_PROMPT:_ The answer must restate every record word for word.

Source records
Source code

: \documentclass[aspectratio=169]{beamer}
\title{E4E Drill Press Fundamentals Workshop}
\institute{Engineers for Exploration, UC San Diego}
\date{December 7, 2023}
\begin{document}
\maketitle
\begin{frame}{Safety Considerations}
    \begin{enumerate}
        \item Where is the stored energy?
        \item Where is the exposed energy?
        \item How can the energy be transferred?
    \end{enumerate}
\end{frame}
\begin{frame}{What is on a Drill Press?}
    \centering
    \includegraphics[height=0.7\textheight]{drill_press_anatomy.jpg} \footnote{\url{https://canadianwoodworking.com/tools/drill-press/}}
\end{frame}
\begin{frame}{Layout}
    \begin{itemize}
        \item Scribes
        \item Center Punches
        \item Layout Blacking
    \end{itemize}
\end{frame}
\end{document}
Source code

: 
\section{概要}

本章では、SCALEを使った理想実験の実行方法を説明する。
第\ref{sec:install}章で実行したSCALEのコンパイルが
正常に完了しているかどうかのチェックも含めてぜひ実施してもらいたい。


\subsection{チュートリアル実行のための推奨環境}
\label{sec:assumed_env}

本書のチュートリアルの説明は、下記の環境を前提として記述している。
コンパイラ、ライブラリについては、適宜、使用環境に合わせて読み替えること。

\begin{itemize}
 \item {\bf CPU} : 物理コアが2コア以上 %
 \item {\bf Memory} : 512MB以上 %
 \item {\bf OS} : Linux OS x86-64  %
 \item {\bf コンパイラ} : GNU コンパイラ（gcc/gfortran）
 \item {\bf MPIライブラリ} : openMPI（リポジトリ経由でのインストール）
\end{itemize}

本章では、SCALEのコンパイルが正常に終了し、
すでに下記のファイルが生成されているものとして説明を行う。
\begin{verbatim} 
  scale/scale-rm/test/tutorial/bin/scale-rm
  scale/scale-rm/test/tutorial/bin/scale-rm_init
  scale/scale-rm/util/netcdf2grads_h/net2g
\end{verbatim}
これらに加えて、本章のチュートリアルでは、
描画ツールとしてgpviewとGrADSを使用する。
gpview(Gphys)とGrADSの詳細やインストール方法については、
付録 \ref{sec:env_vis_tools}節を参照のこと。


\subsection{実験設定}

_RESULT OF THE TASK:_
Source code

: \documentclass[aspectratio=169]{beamer}
\title{E4E Drill Press Fundamentals Workshop}
\institute{Engineers for Exploration, UC San Diego}
\date{December 7, 2023}
\begin{document}
\maketitle
\begin{frame}{Safety Considerations}
    \begin{enumerate}
        \item Where is the stored energy?
        \item Where is the exposed energy?
        \item How can the energy be transferred?
    \end{enumerate}
\end{frame}
\begin{frame}{What is on a Drill Press?}
    \centering
    \includegraphics[height=0.7\textheight]{drill_press_anatomy.jpg} \footnote{\url{https://canadianwoodworking.com/tools/drill-press/}}
\end{frame}
\begin{frame}{Layout}
    \begin{itemize}
        \item Scribes
        \item Center Punches
        \item Layout Blacking
    \end{itemize}
\end{frame}
\end{document}
Source code

: 
\section{概要}

本章では、SCALEを使った理想実験の実行方法を説明する。
第\ref{sec:install}章で実行したSCALEのコンパイルが
正常に完了しているかどうかのチェックも含めてぜひ実施してもらいたい。


\subsection{チュートリアル実行のための推奨環境}
\label{sec:assumed_env}

本書のチュートリアルの説明は、下記の環境を前提として記述している。
コンパイラ、ライブラリについては、適宜、使用環境に合わせて読み替えること。

\begin{itemize}
 \item {\bf CPU} : 物理コアが2コア以上 %
 \item {\bf Memory} : 512MB以上 %
 \item {\bf OS} : Linux OS x86-64  %
 \item {\bf コンパイラ} : GNU コンパイラ（gcc/gfortran）
 \item {\bf MPIライブラリ} : openMPI（リポジトリ経由でのインストール）
\end{itemize}

本章では、SCALEのコンパイルが正常に終了し、
すでに下記のファイルが生成されているものとして説明を行う。
\begin{verbatim} 
  scale/scale-rm/test/tutorial/bin/scale-rm
  scale/scale-rm/test/tutorial/bin/scale-rm_init
  scale/scale-rm/util/netcdf2grads_h/net2g
\end{verbatim}
これらに加えて、本章のチュートリアルでは、
描画ツールとしてgpviewとGrADSを使用する。
gpview(Gphys)とGrADSの詳細やインストール方法については、
付録 \ref{sec:env_vis_tools}節を参照のこと。


\subsection{実験設定}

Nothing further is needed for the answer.